» **Task description**
In the entries below, find the line containing "Exception: ['missing']" and the line containing "GitHub is a Git". Copy those two lines and everything between them exactly, without the pictures.

» **Exercise material**
_ _ _ _
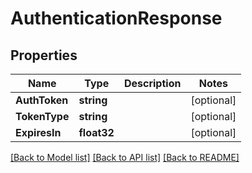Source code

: # AuthenticationResponse

## Properties

Name | Type | Description | Notes
------------ | ------------- | ------------- | -------------
**AuthToken** | **string** |  | [optional] 
**TokenType** | **string** |  | [optional] 
**ExpiresIn** | **float32** |  | [optional] 

[[Back to Model list]](../README.md#documentation-for-models) [[Back to API list]](../README.md#documentation-for-api-endpoints) [[Back to README]](../README.md)


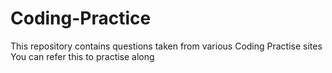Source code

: # Coding-Practice

This repository contains questions taken from various Coding Practise sites 
You can refer this to practise along
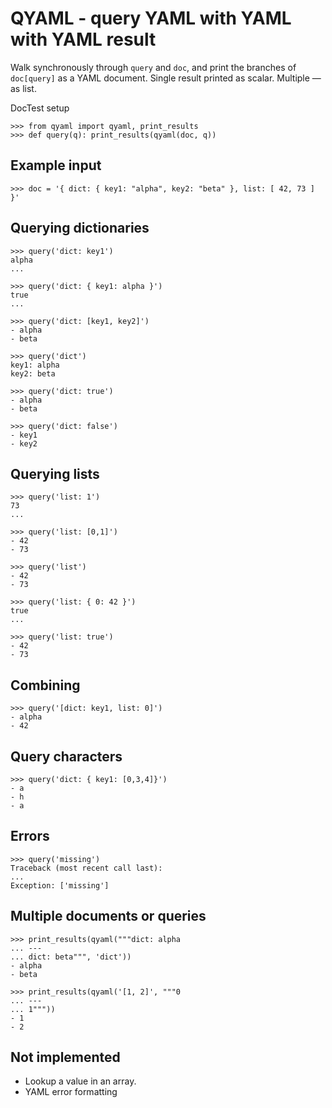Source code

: QYAML - query YAML with YAML with YAML result
=============================================

Walk synchronously through `query` and `doc`, and print the branches of `doc[query]` as a YAML document.
Single result printed as scalar. Multiple — as list.

DocTest setup

    >>> from qyaml import qyaml, print_results
    >>> def query(q): print_results(qyaml(doc, q))

Example input
-------------

    >>> doc = '{ dict: { key1: "alpha", key2: "beta" }, list: [ 42, 73 ] }'

Querying dictionaries
---------------------

    >>> query('dict: key1')
    alpha
    ...

    >>> query('dict: { key1: alpha }')
    true
    ...

    >>> query('dict: [key1, key2]')
    - alpha
    - beta

    >>> query('dict')
    key1: alpha
    key2: beta

    >>> query('dict: true')
    - alpha
    - beta

    >>> query('dict: false')
    - key1
    - key2

Querying lists
---------------

    >>> query('list: 1')
    73
    ...

    >>> query('list: [0,1]')
    - 42
    - 73

    >>> query('list')
    - 42
    - 73

    >>> query('list: { 0: 42 }')
    true
    ...

    >>> query('list: true')
    - 42
    - 73

Combining
---------

    >>> query('[dict: key1, list: 0]')
    - alpha
    - 42

Query characters
----------------

    >>> query('dict: { key1: [0,3,4]}')
    - a
    - h
    - a

Errors
------

    >>> query('missing')
    Traceback (most recent call last):
    ...
    Exception: ['missing']

Multiple documents or queries
------------------------------

    >>> print_results(qyaml("""dict: alpha
    ... ---
    ... dict: beta""", 'dict'))
    - alpha
    - beta

    >>> print_results(qyaml('[1, 2]', """0
    ... ---
    ... 1"""))
    - 1
    - 2

Not implemented
---------------

* Lookup a value in an array.
* YAML error formatting
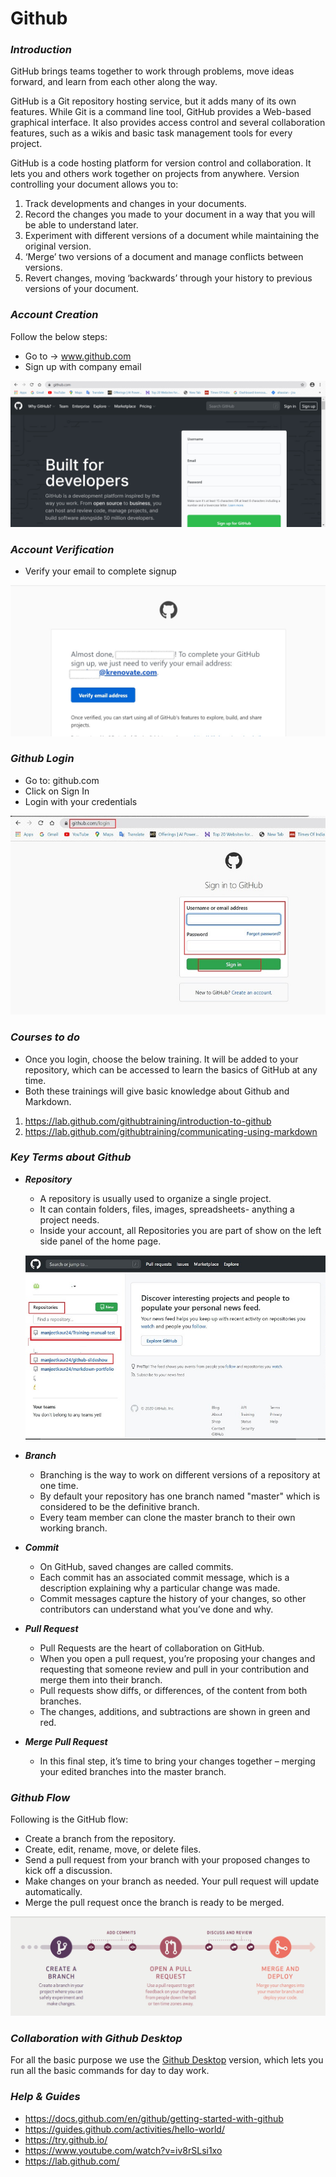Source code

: # **Github**

### **_Introduction_**

GitHub brings teams together to work through problems, move ideas forward, and learn from each other along the way.

GitHub is a Git repository hosting service, but it adds many of its own features. While Git is a command line tool, GitHub provides a Web-based graphical interface. It also provides access control and several collaboration features, such as a wikis and basic task management tools for every project.

GitHub is a code hosting platform for version control and collaboration. It lets you and others work together on projects from anywhere. Version controlling your document allows you to:

1.  Track developments and changes in your documents.
2.  Record the changes you made to your document in a way that you will be able to understand later.
3.  Experiment with different versions of a document while maintaining the original version.
4.  ‘Merge’ two versions of a document and manage conflicts between versions.
5.  Revert changes, moving ‘backwards’ through your history to previous versions of your document.


### **_Account Creation_**

Follow the below steps:

*    Go to -> www.github.com
*    Sign up with company email

![Github Signup](../images/Initial-images/GitHub/Github%20Signup.jpg)

### **_Account Verification_**

*    Verify your email to complete signup

![Github Verify](../images/Initial-images/GitHub/Github%20verify.jpg)

### **_Github Login_**

*    Go to: github.com
*    Click on Sign In
*    Login with your credentials

![signin](../images/Initial-images/GitHub/signin.jpg)

### **_Courses to do_**

*    Once you login, choose the below training. It will be added to your repository, which can be accessed to learn the basics of GitHub at any time.
*    Both these trainings will give basic knowledge about Github and Markdown.

1.    https://lab.github.com/githubtraining/introduction-to-github
2.    https://lab.github.com/githubtraining/communicating-using-markdown

   

### **_Key Terms about Github_**

*    **_Repository_**

     *    A repository is usually used to organize a single project.
     *    It can contain folders, files, images, spreadsheets- anything a project needs.
     *    Inside your account, all Repositories you are part of show on the left side panel of the home page.

     ![homepage](../images/Initial-images/GitHub/homepage.jpg)


*    **_Branch_**

     *    Branching is the way to work on different versions of a repository at one time.
     *    By default your repository has one branch named "master" which is considered to be the definitive branch. 
     *    Every team member can clone the master branch to their own working branch.


*    **_Commit_**

     *    On GitHub, saved changes are called commits.
     *    Each commit has an associated commit message, which is a description explaining why a particular change was made.
     *    Commit messages capture the history of your changes, so other contributors can understand what you’ve done and why.

*    **_Pull Request_**

     *    Pull Requests are the heart of collaboration on GitHub.
     *    When you open a pull request, you’re proposing your changes and requesting that someone review and pull in your contribution and merge them into their branch.
     *    Pull requests show diffs, or differences, of the content from both branches.
     *    The changes, additions, and subtractions are shown in green and red.

*    **_Merge Pull Request_**

     *    In this final step, it’s time to bring your changes together – merging your edited branches into the master branch.


### **_Github Flow_**

Following is the GitHub flow:

*    Create a branch from the repository.
*    Create, edit, rename, move, or delete files.
*    Send a pull request from your branch with your proposed changes to kick off a discussion.
*    Make changes on your branch as needed. Your pull request will update automatically.
*    Merge the pull request once the branch is ready to be merged.

![github flow](../images/Initial-images/GitHub/githubflow.jpg)

### **_Collaboration with Github Desktop_**

For all the basic purpose we use the [Github Desktop](Desktop-Github.md) version, which lets you run all the basic commands for day to day work.


### **_Help & Guides_**

*    https://docs.github.com/en/github/getting-started-with-github
*    https://guides.github.com/activities/hello-world/
*    https://try.github.io/
*    https://www.youtube.com/watch?v=iv8rSLsi1xo
*    https://lab.github.com/


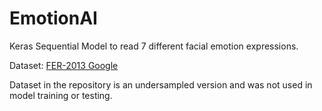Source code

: # EmotionAI
Keras Sequential Model to read 7 different facial emotion expressions.

Dataset: [FER-2013 Google](https://www.kaggle.com/datasets/msambare/fer2013/data)

Dataset in the repository is an undersampled version and was not used in model training or testing.


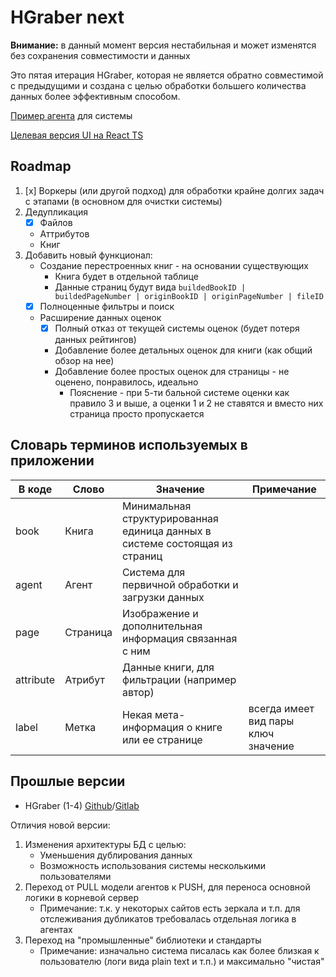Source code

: # HGraber next

**Внимание:** в данный момент версия нестабильная и может изменятся без сохранения совместимости и данных

Это пятая итерация HGraber, которая не является обратно совместимой с предыдущими и создана с целью обработки большего количества данных более эффективным способом.

[Пример агента](https://github.com/gbh007/hgraber-next-agent-example) для системы

[Целевая версия UI на React TS](https://github.com/gbh007/hgraber-next-react-ui)

## Roadmap

1. [x] Воркеры (или другой подход) для обработки крайне долгих задач с этапами (в основном для очистки системы)
2. Дедупликация
   - [x] Файлов
   - Аттрибутов
   - Книг
3. Добавить новый функционал:
   - Создание перестроенных книг - на основании существующих
     - Книга будет в отдельной таблице
     - Данные страниц будут вида `buildedBookID | buildedPageNumber | originBookID | originPageNumber | fileID`
   - [x] Полноценные фильтры и поиск
   - Расширение данных оценок
     - [x] Полный отказ от текущей системы оценок (будет потеря данных рейтингов)
     - Добавление более детальных оценок для книги (как общий обзор на нее)
     - Добавление более простых оценок для страницы - не оценено, понравилось, идеально
       - Пояснение - при 5-ти бальной системе оценки как правило 3 и выше, а оценки 1 и 2 не ставятся и вместо них страница просто пропускается

## Словарь терминов используемых в приложении

| В коде    | Слово    | Значение                                                                    | Примечание                          |
| --------- | -------- | --------------------------------------------------------------------------- | ----------------------------------- |
| book      | Книга    | Минимальная структурированная единица данных в системе состоящая из страниц |                                     |
| agent     | Агент    | Система для первичной обработки и загрузки данных                           |                                     |
| page      | Страница | Изображение и дополнительная информация связанная с ним                     |                                     |
| attribute | Атрибут  | Данные книги, для фильтрации (например автор)                               |                                     |
| label     | Метка    | Некая мета-информация о книге или ее странице                               | всегда имеет вид пары ключ значение |

## Прошлые версии

- HGraber (1-4) [Github](https://github.com/gbh007/hgraber)/[Gitlab](https://gitlab.com/gbh007/hgraber)

Отличия новой версии:

1. Изменения архитектуры БД с целью:
   - Уменьшения дублирования данных
   - Возможность использования системы несколькими пользователями
2. Переход от PULL модели агентов к PUSH, для переноса основной логики в корневой сервер
   - Примечание: т.к. у некоторых сайтов есть зеркала и т.п. для отслеживания дубликатов требовалась отдельная логика в агентах
3. Переход на "промышленные" библиотеки и стандарты
   - Примечание: изначально система писалась как более близкая к пользователю (логи вида plain text и т.п.) и максимально "чистая"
_ _ _ _
» **The answer**
    Exception: ['missing']

Multiple documents or queries
------------------------------

    >>> print_results(qyaml("""dict: alpha
    ... ---
    ... dict: beta""", 'dict'))
    - alpha
    - beta

    >>> print_results(qyaml('[1, 2]', """0
    ... ---
    ... 1"""))
    - 1
    - 2

Not implemented
---------------

* Lookup a value in an array.
* YAML error formatting
Source code

: # **Github**

### **_Introduction_**

GitHub brings teams together to work through problems, move ideas forward, and learn from each other along the way.

GitHub is a Git repository hosting service, but it adds many of its own features. While Git is a command line tool, GitHub provides a Web-based graphical interface. It also provides access control and several collaboration features, such as a wikis and basic task management tools for every project.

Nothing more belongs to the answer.